The typically red state of Georgia went blue in the 2020 presidential election this year for the first time since 1992, and just a few months later delivered victories in a pair of key runoffs in Georgia that endowed Democrats with a razor-thin Senate majority.

Following their statewide losses, Georgia's Republican legislature swiftly passed S.B. 202, an elections bill designed to limit access to the ballot box, especially for Georgia's Black voters, whose turnout was a key factor in the elections' outcomes. The GOP legislators presented the measure under the guise of election security.

The bill, which was signed into law by Georgia's Republican Governor Brian Kemp, requires ID to cast an absentee ballot, limits the number of ballot drop boxes in each jurisdiction, effectively bans giving food or water to voters in long lines, and introduces a host of other restrictions that critics say amounts to one of the most blatant voter suppression tactics since the Jim Crow era.

The bill's passage faced widespread outcry from Democratic lawmakers, private citizens, and now, one of Georgia's biggest corporations.

Delta Airlines, headquartered in the state's capital of Atlanta, contributed around $300 million to state and local governments in Georgia through taxes and fees in 2018.

But the company's CEO—Ed Bastian—issued a blistering statement against the new law.

It said in part:

"The right to vote is sacred. It is fundamental to our democracy and those rights not only need to be protected, but easily facilitated in a safe and secure manner.

After having time to now fully understand all that is in the bill, coupled with discussions with leaders and employees in the Black community, it's evident that the bill includes provisions that will make it harder for many underrepresented voters, particularly Black voters, to exercise their constitutional right to elect their representatives. That is wrong.

The entire rationale for this bill was based on a lie: that there was widespread voter fraud in Georgia in the 2020 elections. This is simply not true. Unfortunately, that excuse is being used in states across the nation that are attempting to pass similar legislation to restrict voting rights."

He concluded with a promise that Delta would be working with voting rights advocates in Georgia to help offset the law's consequences.

That very week, Georgia Republican lawmakers—in the last hours of the legislative session—attempted to punish the company for making public its stance on the bill.

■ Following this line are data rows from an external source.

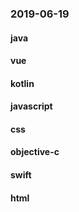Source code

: ### 2019-06-19

#### java

#### vue

#### kotlin

#### javascript

#### css

#### objective-c

#### swift

#### html
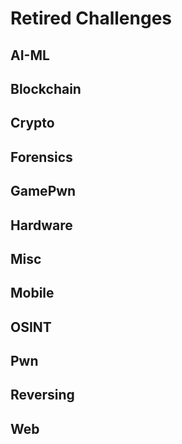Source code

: # Retired Challenges

## AI-ML
## Blockchain
## Crypto
## Forensics
## GamePwn
## Hardware
## Misc
## Mobile
## OSINT
## Pwn
## Reversing
## Web
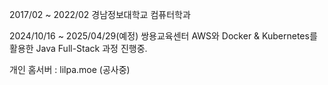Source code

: 2017/02 ~ 2022/02 경남정보대학교 컴퓨터학과 

2024/10/16 ~ 2025/04/29(예정) 쌍용교육센터 AWS와 Docker & Kubernetes를 활용한 Java Full-Stack 과정 진행중.

개인 홈서버 : lilpa.moe (공사중)


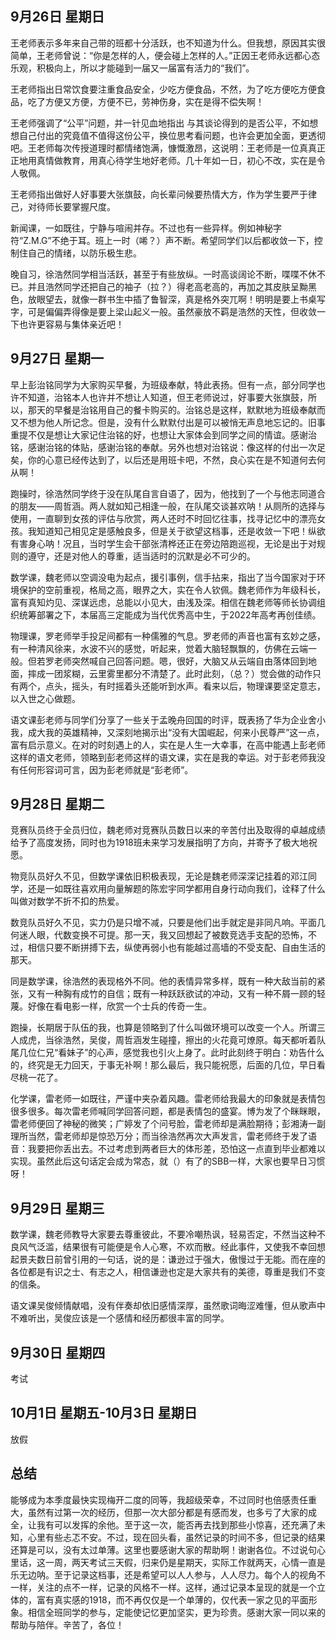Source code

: ## 9月26日 星期日

王老师表示多年来自己带的班都十分活跃，也不知道为什么。但我想，原因其实很简单，王老师曾说：“你是怎样的人，便会碰上怎样的人。”正因王老师永远都心态乐观，积极向上，所以才能碰到一届又一届富有活力的“我们”。

王老师指出日常饮食要注重食品安全，少吃方便食品，不然，为了吃方便吃方便食品，吃了方便又方便，方便不已，劳神伤身，实在是得不偿失啊！

王老师强调了“公平”问题，并一针见血地指出 与其谈论得到的是否公平，不如想想自己付出的究竟值不值得这份公平，换位思考看问题，也许会更加全面，更透彻吧。王老师每次传授道理时都情绪饱满，慷慨激昂，这说明：王老师是一位真真正正地用真情做教育，用真心待学生地好老师。几十年如一日，初心不改，实在是令人敬佩。

王老师指出做好人好事要大张旗鼓，向长辈问候要热情大方，作为学生要严于律己，对待师长要掌握尺度。

新闻课，一如既往，宁静与喧闹并存。不过也有一些异样。例如神秘字符“Z.M.G”不绝于耳。班上一时（唏？）声不断。希望同学们以后都收敛一下，控制住自己的情绪，以防乐极生悲。

晚自习，徐浩然同学相当活跃，甚至于有些放纵。一时高谈阔论不断，喋喋不休不已。并且浩然同学还把自己的袖子（拉？）得老高老高的，再加之其皮肤呈黝黑色，放眼望去，就像一群书生中插了鲁智深，真是格外突兀啊！明明是要上书桌写字，可是偏偏弄得像是要上梁山起义一般。虽然豪放不羁是浩然的天性，但收敛一下也许更容易与集体亲近吧！

## 9月27日 星期一

早上彭治铭同学为大家购买早餐，为班级奉献，特此表扬。但有一点，部分同学也许不知道，治铭本人也许并不想让人知道，但王老师说过，好事要大张旗鼓，所以，那天的早餐是治铭用自己的餐卡购买的。治铭总是这样，默默地为班级奉献而又不想为他人所记念。但是，没有什么默默付出是可以被悄无声息地忘记的。旧事重提不仅是想让大家记住治铭的好，也想让大家体会到同学之间的情谊。感谢治铭，感谢治铭的体贴，感谢治铭的奉献。另外也想对治铭说：像这样的付出一次足矣，你的心意已经传达到了，以后还是用班卡吧，不然，良心实在是不知道何去何从啊！

跑操时，徐浩然同学终于没在队尾自言自语了，因为，他找到了一个与他志同道合的朋友——周哲涵。两人就如知己相逢一般，在队尾交谈甚欢呐！从厕所的选择与使用，一直聊到女孩的评估与欣赏，两人还时不时回忆往事，找寻记忆中的漂亮女孩。我知道知己相见定是感触良多，但是关于欲望这档事，还是收敛一下吧！纵欲有害身心呐！况且，当时学生会干部张清桦还正在旁边陪跑巡视，无论是出于对规则的遵守，还是对他人的尊重，适当适时的沉默是必不可少的。

数学课，魏老师以空调没电为起点，援引事例，信手拈来，指出了当今国家对于环境保护的空前重视，格局之高，眼界之大，实在令人钦佩。魏老师作为年级科长，富有真知灼见、深谋远虑，总能以小见大，由浅及深。相信在魏老师等师长协调组织统筹部署之下，本届高三定能成为当代优秀高中生，于2022年高考再创佳绩。

物理课，罗老师举手投足间都有一种儒雅的气息。罗老师的声音也富有玄妙之感，有一种清风徐来，水波不兴的感觉，听起来，觉着大脑轻飘飘的，仿佛在云端一般。但若罗老师突然喊自己回答问题。嗯，很好，大脑又从云端自由落体回到地面，摔成一团浆糊，云里雾里都分不清楚了。此时此刻，（总？）觉会做的动作只有两个，点头，摇头，有时摇着头还能听到水声。看来以后，物理课要坚定意志，以入世之心做题。

语文课彭老师与同学们分享了一些关于孟晚舟回国的时评，既表扬了华为企业舍小我，成大我的英雄精神，又深刻地揭示出“没有大国崛起，何来小民尊严”这一点，富有启示意义。在对的时刻遇上的人，实在是人生一大幸事，在高中能遇上彭老师这样的语文老师，领略到彭老师这样的语文课，实在是我的幸运。对于彭老师我没有任何形容词可言，因为彭老师就是“彭老师”。

## 9月28日 星期二

竞赛队员终于全员归位，魏老师对竞赛队员数日以来的辛苦付出及取得的卓越成绩给予了高度发扬，同时也为1918班未来学习发展指明了方向，并寄予了极大地祝愿。

物竞队员好久不见，但数学课依旧积极表现，无论是魏老师深深记挂着的邓江同学，还是一如既往喜欢用向量解题的陈宏宇同学都用自身行动向我们，诠释了什么叫做对数学不折不扣的热爱。

数竞队员好久不见，实力仍是只增不减，只要是他们出手就定是非同凡响。平面几何迷人眼，代数变换不可提。那一天，我又回想起了被数竞选手支配的恐怖，不过，相信只要不断拼搏下去，纵使再弱小也有能越过高墙的不受支配、自由生活的那天。

同是数学课，徐浩然的表现格外不同。他的表情异常多样，既有一种大敌当前的紧张，又有一种胸有成竹的自信；既有一种跃跃欲试的冲动，又有一种不屑一顾的轻蔑。好像在看电影一样，欣赏一个士兵的传奇一生。

跑操，长期居于队伍的我，也算是领略到了什么叫做环境可以改变一个人。所谓三人成虎，当徐浩然，吴俊，周哲涵发生碰撞，擦出的火花竟可燎原。每天都听着队尾几位仁兄“看妹子”的心声，感觉我也引火上身了。此时此刻终于明白：劝告什么的，终究是无力回天，于事无补啊！那么最后，我只能祝愿，后面的几位，早日看尽桃一花了。

化学课，雷老师一如既往，严谨中夹杂着风趣。雷老师给我最大的印象就是表情包很多很多。每次雷老师喊同学回答问题，都是表情包的盛宴。博为发了个眯眯眼，雷老师便回了神秘的微笑；广婷发了个问号脸，雷老师却是满脸期待；彭湘涛一副理所当然，雷老师却是惊恐万分；而当徐浩然再次大声发言，雷老师终于发了语音：我要把你丢出去。不过考虑到两者巨大的体形差，恐怕这一点直到毕业都难以实现。虽然此后这句话定会成为常态，就（）有了的SBB一样，大家也要早日习惯呀！

## 9月29日 星期三

数学课，魏老师教导大家要去尊重彼此，不要冷嘲热讽，轻易否定，不然当这种不良风气泛滥，结果很有可能便是令人心寒，不欢而散。经此事件，又使我不幸回想起景夫数日前曾引用的一句话，说的是：谦逊过于强大，傲慢过于无能。而在座的各位都是有识之士、有志之人，相信谦逊也定是大家共有的美德，尊重是我们不变的信条。

语文课吴俊倾情献唱，没有伴奏却依旧感情深厚，虽然歌词晦涩难懂，但从歌声中不难听出，吴俊应该是一个感情和经历都很丰富的同学。

## 9月30日 星期四

考试

## 10月1日 星期五-10月3日 星期日 

放假

## 总结

能够成为本季度最快实现梅开二度的同等，我超级荣幸，不过同时也倍感责任重大，虽然有过第一次的经历，但那一次大部分都是有感而发，也多亏了大家的成全，让我有可以发挥的余他。至于这一次，能否再去找到那些小惊喜，还充满了未知，心里有些忐忑不安。不过，现在回头看，虽然记录的时间不多，但记录的结果还算是可以，没有太过单薄。这里也要感谢大家的帮助啊！谢谢各位。不过说句心里话，这一周，两天考试三天假，归来仍是星期天，实际工作就两天，心情一直是乐无边呐。至于记录这档事，还是希望可以人人参与，人人尽力。每个人的视角不一样，关注的点不一样，记录的风格不一样。这样，通过记录本呈现的就是一个立体的，富有真实感的1918，而不再仅仅是一个单薄的，仅代表一家之见的平面形象。相信全班同学的参与，定能使记忆更加坚实，更为珍贵。感谢大家一同以来的帮助与陪伴。辛苦了，各位！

Republicans in the Georgia State House passed a bill eliminating the state's tax breaks on jet fuel—a move that Republican House Speaker David Ralston acknowledged was made out of revenge:

"They like our public policy when we're doing things that benefit them, and they reap the rewards of those benefits and then turn around and do this. As all of you know, I can't resist a country boy line or two, you don't feed a dog that bites your hand. You've got to keep that in mind."

The bill failed once it got to the Senate, but not before Georgia's Republican lawmakers made their pettiness clear.





But Delta's stance, though unequivocal, wasn't necessarily commendable to Georgia voters whom the law affects. For weeks before the bill's passage, Georgia voting rights advocates implored large Georgia-based companies—especially Delta—to publicly condemn the bill.

The company didn't do so until after it was signed into law—and the heat isn't yet off the company.



The United States Senate is currently considering the For The People Act—a landmark voting rights bill recently passed by the U.S. House of Representatives. Its passage would expand protections for voters in the face of laws like S.B. 202, but with the 60 vote threshold imposed by the Senate filibuster still in effect, its passage is unlikely.